By: Shobhit Rastogi,
MHA-Health, (2011-13)
According to a recent data, 71% of Indian
population resides in rural areas whereas only 2-3% of specialists are present
in those areas to take care of their health. The condition of ambulance
transportation of patients, connectivity of roads and referral coordination
between hospitals is still very bad. Ultimately, it’s the poor patient who is
still suffering the brunt of inefficiency of governance and planning.
Telemedicine:
Telemedicine mainly focuses on two aspects of
connectivity: physician to physician (primary care to speciality care) and
physician to patient (homecare). Other than the real time patient care, another
aspect is pre-recorded data collection and data transfer.
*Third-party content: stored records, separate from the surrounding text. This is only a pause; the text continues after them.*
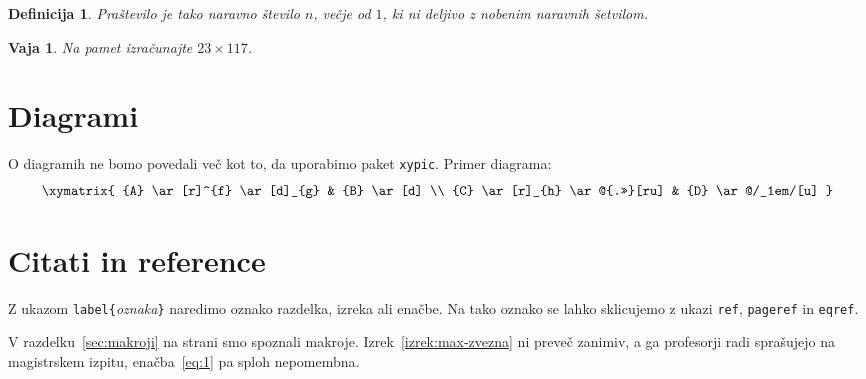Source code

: \documentclass{amsart}
\newtheorem{definicija}[izrek]{Definicija}
\newtheorem{vaja}[izrek]{Vaja}
\begin{document}
\begin{definicija}
  \emph{Praštevilo} je tako naravno število $n$, večje od $1$, ki ni deljivo z nobenim
  naravnih šetvilom.
\end{definicija}

\begin{vaja}
  Na pamet izračunajte $23 \times 117$.
\end{vaja}

\section{Diagrami}
\label{sec:diagrami}

O diagramih ne bomo povedali več kot to, da uporabimo paket \texttt{xypic}. Primer diagrama:
%
\begin{equation*}
  \xymatrix{
    {A}
    \ar[r]^{f}
    \ar[d]_{g}
    &
    {B}
    \ar[d]
    \\
    {C}
    \ar[r]_{h}
    \ar@{.>>}[ru]
    &
    {D}
    \ar@/_1em/[u]
  }
\end{equation*}

\section{Citati in reference}
\label{sec:citati}

Z ukazom \verb|label{|\emph{oznaka}\verb|}| naredimo oznako razdelka, izreka ali enačbe. Na tako oznako se lahko sklicujemo z ukazi \verb|ref|, \verb|pageref| in \verb|eqref|.

V razdelku~\ref{sec:makroji} na strani \pageref{sec:makroji} smo spoznali makroje.
Izrek~\ref{izrek:max-zvezna} ni preveč zanimiv, a ga profesorji radi sprašujejo na
magistrskem izpitu, enačba~\eqref{eq:1} pa sploh nepomembna.
\end{document}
Electronic Health
Record (EHR) and Cloud Computing along with Telepathology and Teleradiology can
prove to be revolutionary concepts for fulfilling the indigenous requirements
of our healthcare system. Cloud Computing is used to put EHR and other relevant
database on a common platform so as to be accessed as and when required
anywhere in the world. Telepathology and Teleradiology virtually brings
Pathology lab to the patient’s doorstep, thereby reducing the burden of
visiting the lab again and again for submission and collection of reports and
also revolutionising the way in which these reports are processed by physicians
and specialists.
Stage is set for TeleMedicine to
flourish:
Department of Information Technology has
announced the establishment of 100,000 Telecentres across the nation as part of
it’s E-Governance initiative, which will be connected with fast internet and
will be a resource centre for all governmental activities, Telemedicine would
also be an integral part of this initiative. In the next five year plan,
government plans to spend Rs 20,000 Crores for creating a Optical Fibre network
across the country and they also have a proposal to give ‘Right to Broadband’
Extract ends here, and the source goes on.